Following global outrage and a boycott campaign, food and beverages giant PepsiCo was forced to withdraw the lawsuit it had filed against 9 Indian farmers in April. PepsiCo had alleged that the farmers had grown a variety of potato that was exclusively for use in its Lays brand of potato chips. Campaigns to boycott Lays had begun across the country after news of the lawsuit came out.
“After discussions with the government, the company has agreed to withdraw the cases against the farmers. The company is relying on the said discussions to find a long term and an amicable resolution of all issues around seed protection,” PepsiCo India said in a statement. PepsiCo had sued four formers to the tune of INR 1 crore (around USD 172,000) while five others were sued for INR 20 lakhs (around USD 28,650) each.

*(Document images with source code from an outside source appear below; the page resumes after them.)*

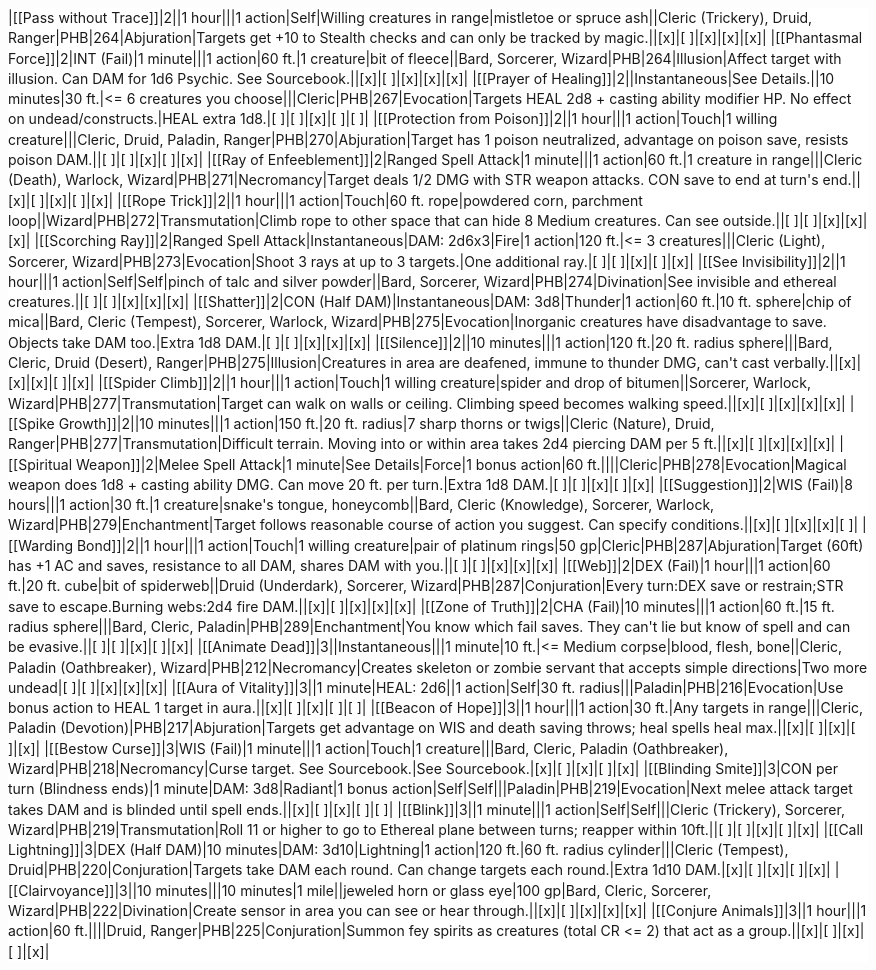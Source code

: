 |[[Pass without Trace]]|2||1 hour|||1 action|Self|Willing creatures in range|mistletoe or spruce ash||Cleric (Trickery), Druid, Ranger|PHB|264|Abjuration|Targets get +10 to Stealth checks and can only be tracked by magic.||[x]|[ ]|[x]|[x]|[x]|
|[[Phantasmal Force]]|2|INT (Fail)|1 minute|||1 action|60 ft.|1 creature|bit of fleece||Bard, Sorcerer, Wizard|PHB|264|Illusion|Affect target with illusion. Can DAM for 1d6 Psychic. See Sourcebook.||[x]|[ ]|[x]|[x]|[x]|
|[[Prayer of Healing]]|2||Instantaneous|See Details.||10 minutes|30 ft.|<= 6 creatures you choose|||Cleric|PHB|267|Evocation|Targets HEAL 2d8 + casting ability modifier HP. No effect on undead/constructs.|HEAL extra 1d8.|[ ]|[ ]|[x]|[ ]|[ ]|
|[[Protection from Poison]]|2||1 hour|||1 action|Touch|1 willing creature|||Cleric, Druid, Paladin, Ranger|PHB|270|Abjuration|Target has 1 poison neutralized, advantage on poison save, resists poison DAM.||[ ]|[ ]|[x]|[ ]|[x]|
|[[Ray of Enfeeblement]]|2|Ranged Spell Attack|1 minute|||1 action|60 ft.|1 creature in range|||Cleric (Death), Warlock, Wizard|PHB|271|Necromancy|Target deals 1/2 DMG with STR weapon attacks. CON save to end at turn's end.||[x]|[ ]|[x]|[ ]|[x]|
|[[Rope Trick]]|2||1 hour|||1 action|Touch|60 ft. rope|powdered corn, parchment loop||Wizard|PHB|272|Transmutation|Climb rope to other space that can hide 8 Medium creatures. Can see outside.||[ ]|[ ]|[x]|[x]|[x]|
|[[Scorching Ray]]|2|Ranged Spell Attack|Instantaneous|DAM: 2d6x3|Fire|1 action|120 ft.|<= 3 creatures|||Cleric (Light), Sorcerer, Wizard|PHB|273|Evocation|Shoot 3 rays at up to 3 targets.|One additional ray.|[ ]|[ ]|[x]|[ ]|[x]|
|[[See Invisibility]]|2||1 hour|||1 action|Self|Self|pinch of talc and silver powder||Bard, Sorcerer, Wizard|PHB|274|Divination|See invisible and ethereal creatures.||[ ]|[ ]|[x]|[x]|[x]|
|[[Shatter]]|2|CON (Half DAM)|Instantaneous|DAM: 3d8|Thunder|1 action|60 ft.|10 ft. sphere|chip of mica||Bard, Cleric (Tempest), Sorcerer, Warlock, Wizard|PHB|275|Evocation|Inorganic creatures have disadvantage to save. Objects take DAM too.|Extra 1d8 DAM.|[ ]|[ ]|[x]|[x]|[x]|
|[[Silence]]|2||10 minutes|||1 action|120 ft.|20 ft. radius sphere|||Bard, Cleric, Druid (Desert), Ranger|PHB|275|Illusion|Creatures in area are deafened, immune to thunder DMG, can't cast verbally.||[x]|[x]|[x]|[ ]|[x]|
|[[Spider Climb]]|2||1 hour|||1 action|Touch|1 willing creature|spider and drop of bitumen||Sorcerer, Warlock, Wizard|PHB|277|Transmutation|Target can walk on walls or ceiling. Climbing speed becomes walking speed.||[x]|[ ]|[x]|[x]|[x]|
|[[Spike Growth]]|2||10 minutes|||1 action|150 ft.|20 ft. radius|7 sharp thorns or twigs||Cleric (Nature), Druid, Ranger|PHB|277|Transmutation|Difficult terrain. Moving into or within area takes 2d4 piercing DAM per 5 ft.||[x]|[ ]|[x]|[x]|[x]|
|[[Spiritual Weapon]]|2|Melee Spell Attack|1 minute|See Details|Force|1 bonus action|60 ft.||||Cleric|PHB|278|Evocation|Magical weapon does 1d8 + casting ability DMG. Can move 20 ft. per turn.|Extra 1d8 DAM.|[ ]|[ ]|[x]|[ ]|[x]|
|[[Suggestion]]|2|WIS (Fail)|8 hours|||1 action|30 ft.|1 creature|snake's tongue, honeycomb||Bard, Cleric (Knowledge), Sorcerer, Warlock, Wizard|PHB|279|Enchantment|Target follows reasonable course of action you suggest. Can specify conditions.||[x]|[ ]|[x]|[x]|[ ]|
|[[Warding Bond]]|2||1 hour|||1 action|Touch|1 willing creature|pair of platinum rings|50 gp|Cleric|PHB|287|Abjuration|Target (60ft) has +1 AC and saves, resistance to all DAM, shares DAM with you.||[ ]|[ ]|[x]|[x]|[x]|
|[[Web]]|2|DEX (Fail)|1 hour|||1 action|60 ft.|20 ft. cube|bit of spiderweb||Druid (Underdark), Sorcerer, Wizard|PHB|287|Conjuration|Every turn:DEX save or restrain;STR save to escape.Burning webs:2d4 fire DAM.||[x]|[ ]|[x]|[x]|[x]|
|[[Zone of Truth]]|2|CHA (Fail)|10 minutes|||1 action|60 ft.|15 ft. radius sphere|||Bard, Cleric, Paladin|PHB|289|Enchantment|You know which fail saves. They can't lie but know of spell and can be evasive.||[ ]|[ ]|[x]|[ ]|[x]|
|[[Animate Dead]]|3||Instantaneous|||1 minute|10 ft.|<= Medium corpse|blood, flesh, bone||Cleric, Paladin (Oathbreaker), Wizard|PHB|212|Necromancy|Creates skeleton or zombie servant that accepts simple directions|Two more undead|[ ]|[ ]|[x]|[x]|[x]|
|[[Aura of Vitality]]|3||1 minute|HEAL: 2d6||1 action|Self|30 ft. radius|||Paladin|PHB|216|Evocation|Use bonus action to HEAL 1 target in aura.||[x]|[ ]|[x]|[ ]|[ ]|
|[[Beacon of Hope]]|3||1 hour|||1 action|30 ft.|Any targets in range|||Cleric, Paladin (Devotion)|PHB|217|Abjuration|Targets get advantage on WIS and death saving throws; heal spells heal max.||[x]|[ ]|[x]|[ ]|[x]|
|[[Bestow Curse]]|3|WIS (Fail)|1 minute|||1 action|Touch|1 creature|||Bard, Cleric, Paladin (Oathbreaker), Wizard|PHB|218|Necromancy|Curse target. See Sourcebook.|See Sourcebook.|[x]|[ ]|[x]|[ ]|[x]|
|[[Blinding Smite]]|3|CON per turn (Blindness ends)|1 minute|DAM: 3d8|Radiant|1 bonus action|Self|Self|||Paladin|PHB|219|Evocation|Next melee attack target takes DAM and is blinded until spell ends.||[x]|[ ]|[x]|[ ]|[ ]|
|[[Blink]]|3||1 minute|||1 action|Self|Self|||Cleric (Trickery), Sorcerer, Wizard|PHB|219|Transmutation|Roll 11 or higher to go to Ethereal plane between turns; reapper within 10ft.||[ ]|[ ]|[x]|[ ]|[x]|
|[[Call Lightning]]|3|DEX (Half DAM)|10 minutes|DAM: 3d10|Lightning|1 action|120 ft.|60 ft. radius cylinder|||Cleric (Tempest), Druid|PHB|220|Conjuration|Targets take DAM each round. Can change targets each round.|Extra 1d10 DAM.|[x]|[ ]|[x]|[ ]|[x]|
|[[Clairvoyance]]|3||10 minutes|||10 minutes|1 mile||jeweled horn or glass eye|100 gp|Bard, Cleric, Sorcerer, Wizard|PHB|222|Divination|Create sensor in area you can see or hear through.||[x]|[ ]|[x]|[x]|[x]|
|[[Conjure Animals]]|3||1 hour|||1 action|60 ft.||||Druid, Ranger|PHB|225|Conjuration|Summon fey spirits as creatures (total CR <= 2) that act as a group.||[x]|[ ]|[x]|[ ]|[x]|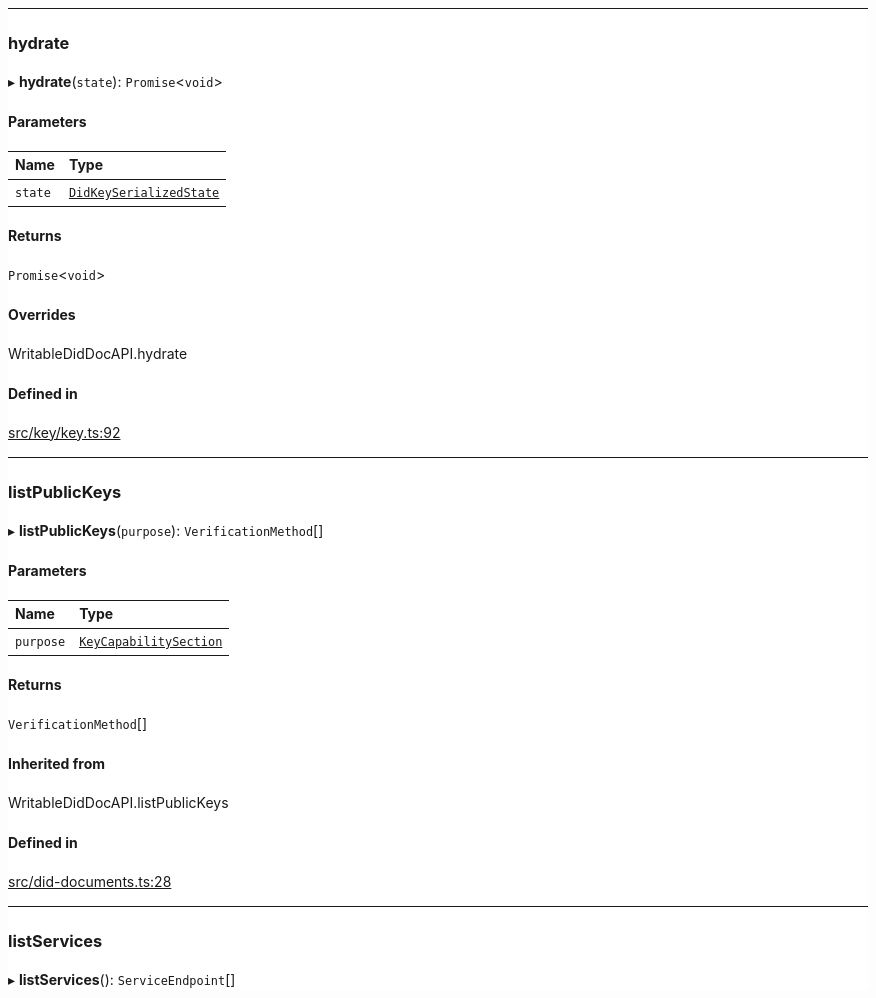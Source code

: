 ___

### hydrate

▸ **hydrate**(`state`): `Promise`<`void`\>

#### Parameters

| Name | Type |
| :------ | :------ |
| `state` | [`DidKeySerializedState`](../modules/key.md#didkeyserializedstate) |

#### Returns

`Promise`<`void`\>

#### Overrides

WritableDidDocAPI.hydrate

#### Defined in

[src/key/key.ts:92](https://github.com/bluesky-social/bluesky-prototype/blob/05593da/did-sdk/src/key/key.ts#L92)

___

### listPublicKeys

▸ **listPublicKeys**(`purpose`): `VerificationMethod`[]

#### Parameters

| Name | Type |
| :------ | :------ |
| `purpose` | [`KeyCapabilitySection`](../modules.md#keycapabilitysection) |

#### Returns

`VerificationMethod`[]

#### Inherited from

WritableDidDocAPI.listPublicKeys

#### Defined in

[src/did-documents.ts:28](https://github.com/bluesky-social/bluesky-prototype/blob/05593da/did-sdk/src/did-documents.ts#L28)

___

### listServices

▸ **listServices**(): `ServiceEndpoint`[]
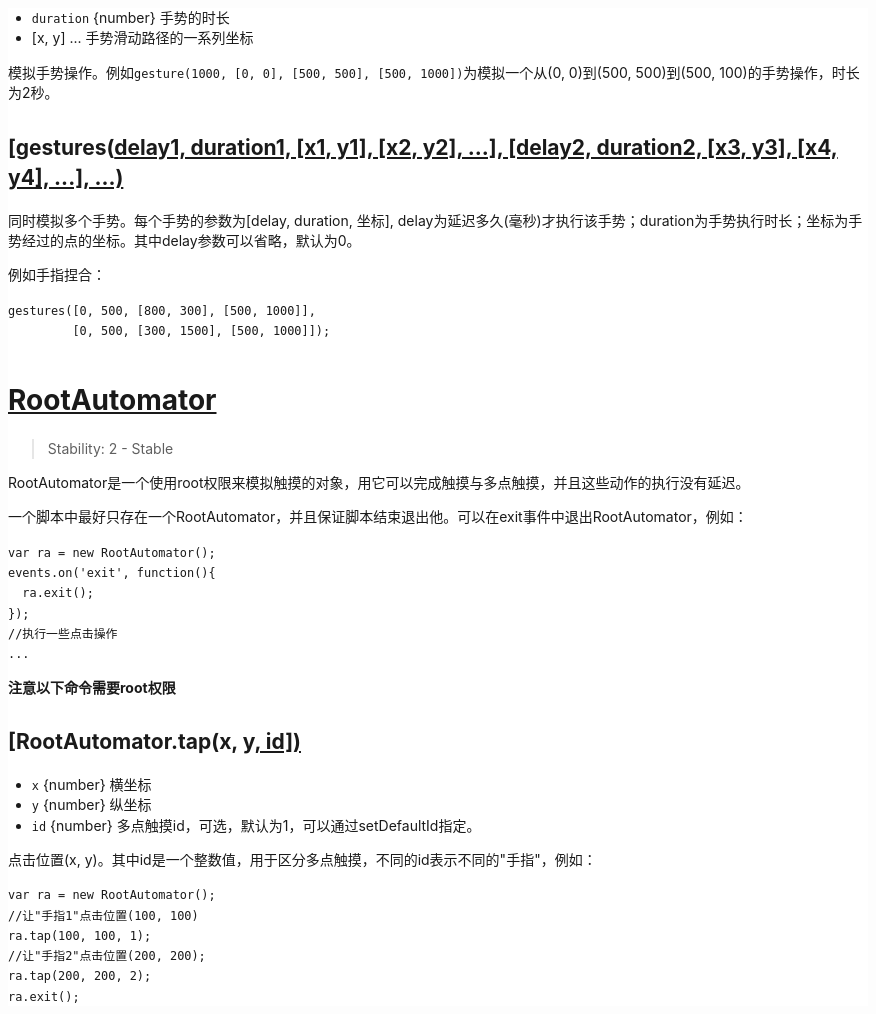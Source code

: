 - `duration` {number} 手势的时长
- [x, y] ... 手势滑动路径的一系列坐标

模拟手势操作。例如`gesture(1000, [0, 0], [500, 500], [500, 1000])`为模拟一个从(0, 0)到(500, 500)到(500, 100)的手势操作，时长为2秒。

## [gestures([delay1, duration1, [x1, y1\], [x2, y2], ...], [delay2, duration2, [x3, y3], [x4, y4], ...], ...)](https://pro.autojs.org/docs/#/zh-cn/coordinatesBasedAutomation?id=gesturesdelay1-duration1-x1-y1-x2-y2-delay2-duration2-x3-y3-x4-y4-)

同时模拟多个手势。每个手势的参数为[delay, duration, 坐标], delay为延迟多久(毫秒)才执行该手势；duration为手势执行时长；坐标为手势经过的点的坐标。其中delay参数可以省略，默认为0。

例如手指捏合：

```
gestures([0, 500, [800, 300], [500, 1000]],
         [0, 500, [300, 1500], [500, 1000]]);
```

# [RootAutomator](https://pro.autojs.org/docs/#/zh-cn/coordinatesBasedAutomation?id=rootautomator)

> Stability: 2 - Stable

RootAutomator是一个使用root权限来模拟触摸的对象，用它可以完成触摸与多点触摸，并且这些动作的执行没有延迟。

一个脚本中最好只存在一个RootAutomator，并且保证脚本结束退出他。可以在exit事件中退出RootAutomator，例如：

```
var ra = new RootAutomator();
events.on('exit', function(){
  ra.exit();
});
//执行一些点击操作
...
```

**注意以下命令需要root权限**

## [RootAutomator.tap(x, y[, id\])](https://pro.autojs.org/docs/#/zh-cn/coordinatesBasedAutomation?id=rootautomatortapx-y-id)

- `x` {number} 横坐标
- `y` {number} 纵坐标
- `id` {number} 多点触摸id，可选，默认为1，可以通过setDefaultId指定。

点击位置(x, y)。其中id是一个整数值，用于区分多点触摸，不同的id表示不同的"手指"，例如：

```
var ra = new RootAutomator();
//让"手指1"点击位置(100, 100)
ra.tap(100, 100, 1);
//让"手指2"点击位置(200, 200);
ra.tap(200, 200, 2);
ra.exit();
```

The company invoked Section 64 of the Protection of Plant Varieties and Farmers’ Rights (PPV&FR) Act, 2001 to claim infringement its rights. Farmers organizations were quick to cite Section 39 of the same Act, which grants farmers the right “to save, use, sow, resow, exchange, share or sell [their] farm produce, including seed of a variety protected under this Act, so long as [they] do not sell “branded seed”.”
In response to the massive campaign led by farmers organizations, including the All India Kisan Sabha, PepsiCo tried to approach the farmers for an out-of-court settlement under certain conditions. The company wanted the farmers to sign an agreement for buying the registered potato seeds and selling the produce only to the company. During a hearing on April 26, the company demanded that the farmers “give an undertaking that they would never buy and sow the said registered variety of FC-5 potato seeds in future”.
However, the farmers’ representatives rejected the settlement and demanded that all cases be withdrawn immediately. Finally, the company had to give in. Activists said the legal suit was a show of might. “They did not expect such a backlash,” a member of the Khedut Ekta Manch, said.
Vinod Patel and Hari Patel, two of the farmers who were sued, told the media that they suspected that the company’s main intention was to bind the farmers in a contract. PepsiCo is trying to set up a food processing unit in Sabarkantha district, where some of the farmers hail from.
“Right now, my condition is such that I can’t even pay for my own food. I have no savings. My entire groundnut crop was destroyed because of no rainfall. I can’t even afford to pay you INR 10,000 (USD 144) from where I would have paid INR 1.05 crore (USD 172,000) to the company?” another farmer asked.